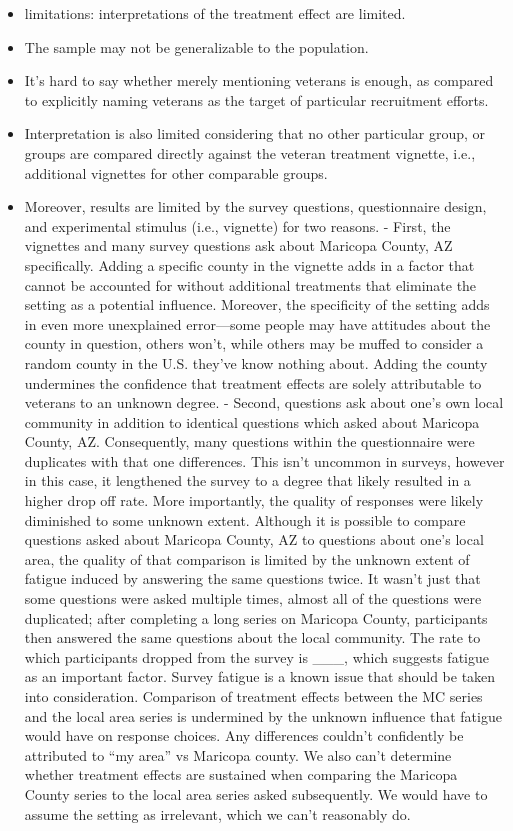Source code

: \documentclass[
  11pt,
  a4paper,
]{scrartcl}
\providecommand{\tightlist}{%
  \setlength{\itemsep}{0pt}\setlength{\parskip}{0pt}}\usepackage{longtable,booktabs,array}
\begin{document}
\begin{itemize}
\tightlist
\item
  limitations: interpretations of the treatment effect are limited.
\item
  The sample may not be generalizable to the population.
\item
  It's hard to say whether merely mentioning veterans is enough, as
  compared to explicitly naming veterans as the target of particular
  recruitment efforts.
\item
  Interpretation is also limited considering that no other particular
  group, or groups are compared directly against the veteran treatment
  vignette, i.e., additional vignettes for other comparable groups.
\item
  Moreover, results are limited by the survey questions, questionnaire
  design, and experimental stimulus (i.e., vignette) for two reasons. -
  First, the vignettes and many survey questions ask about Maricopa
  County, AZ specifically. Adding a specific county in the vignette adds
  in a factor that cannot be accounted for without additional treatments
  that eliminate the setting as a potential influence. Moreover, the
  specificity of the setting adds in even more unexplained error---some
  people may have attitudes about the county in question, others won't,
  while others may be muffed to consider a random county in the U.S.
  they've know nothing about. Adding the county undermines the
  confidence that treatment effects are solely attributable to veterans
  to an unknown degree. - Second, questions ask about one's own local
  community in addition to identical questions which asked about
  Maricopa County, AZ. Consequently, many questions within the
  questionnaire were duplicates with that one differences. This isn't
  uncommon in surveys, however in this case, it lengthened the survey to
  a degree that likely resulted in a higher drop off rate. More
  importantly, the quality of responses were likely diminished to some
  unknown extent. Although it is possible to compare questions asked
  about Maricopa County, AZ to questions about one's local area, the
  quality of that comparison is limited by the unknown extent of fatigue
  induced by answering the same questions twice. It wasn't just that
  some questions were asked multiple times, almost all of the questions
  were duplicated; after completing a long series on Maricopa County,
  participants then answered the same questions about the local
  community. The rate to which participants dropped from the survey is
  \_\_\_, which suggests fatigue as an important factor. Survey fatigue
  is a known issue that should be taken into consideration. Comparison
  of treatment effects between the MC series and the local area series
  is undermined by the unknown influence that fatigue would have on
  response choices. Any differences couldn't confidently be attributed
  to ``my area'' vs Maricopa county. We also can't determine whether
  treatment effects are sustained when comparing the Maricopa County
  series to the local area series asked subsequently. We would have to
  assume the setting as irrelevant, which we can't reasonably do.
\end{itemize}
\end{document}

WORK ORDER ▸
Repeat the full set of records exactly, and output no pictures.

REPLY ▸
Source code

: \documentclass[
  11pt,
  a4paper,
]{scrartcl}
\providecommand{\tightlist}{%
  \setlength{\itemsep}{0pt}\setlength{\parskip}{0pt}}\usepackage{longtable,booktabs,array}
\begin{document}
\begin{itemize}
\tightlist
\item
  limitations: interpretations of the treatment effect are limited.
\item
  The sample may not be generalizable to the population.
\item
  It's hard to say whether merely mentioning veterans is enough, as
  compared to explicitly naming veterans as the target of particular
  recruitment efforts.
\item
  Interpretation is also limited considering that no other particular
  group, or groups are compared directly against the veteran treatment
  vignette, i.e., additional vignettes for other comparable groups.
\item
  Moreover, results are limited by the survey questions, questionnaire
  design, and experimental stimulus (i.e., vignette) for two reasons. -
  First, the vignettes and many survey questions ask about Maricopa
  County, AZ specifically. Adding a specific county in the vignette adds
  in a factor that cannot be accounted for without additional treatments
  that eliminate the setting as a potential influence. Moreover, the
  specificity of the setting adds in even more unexplained error---some
  people may have attitudes about the county in question, others won't,
  while others may be muffed to consider a random county in the U.S.
  they've know nothing about. Adding the county undermines the
  confidence that treatment effects are solely attributable to veterans
  to an unknown degree. - Second, questions ask about one's own local
  community in addition to identical questions which asked about
  Maricopa County, AZ. Consequently, many questions within the
  questionnaire were duplicates with that one differences. This isn't
  uncommon in surveys, however in this case, it lengthened the survey to
  a degree that likely resulted in a higher drop off rate. More
  importantly, the quality of responses were likely diminished to some
  unknown extent. Although it is possible to compare questions asked
  about Maricopa County, AZ to questions about one's local area, the
  quality of that comparison is limited by the unknown extent of fatigue
  induced by answering the same questions twice. It wasn't just that
  some questions were asked multiple times, almost all of the questions
  were duplicated; after completing a long series on Maricopa County,
  participants then answered the same questions about the local
  community. The rate to which participants dropped from the survey is
  \_\_\_, which suggests fatigue as an important factor. Survey fatigue
  is a known issue that should be taken into consideration. Comparison
  of treatment effects between the MC series and the local area series
  is undermined by the unknown influence that fatigue would have on
  response choices. Any differences couldn't confidently be attributed
  to ``my area'' vs Maricopa county. We also can't determine whether
  treatment effects are sustained when comparing the Maricopa County
  series to the local area series asked subsequently. We would have to
  assume the setting as irrelevant, which we can't reasonably do.
\end{itemize}
\end{document}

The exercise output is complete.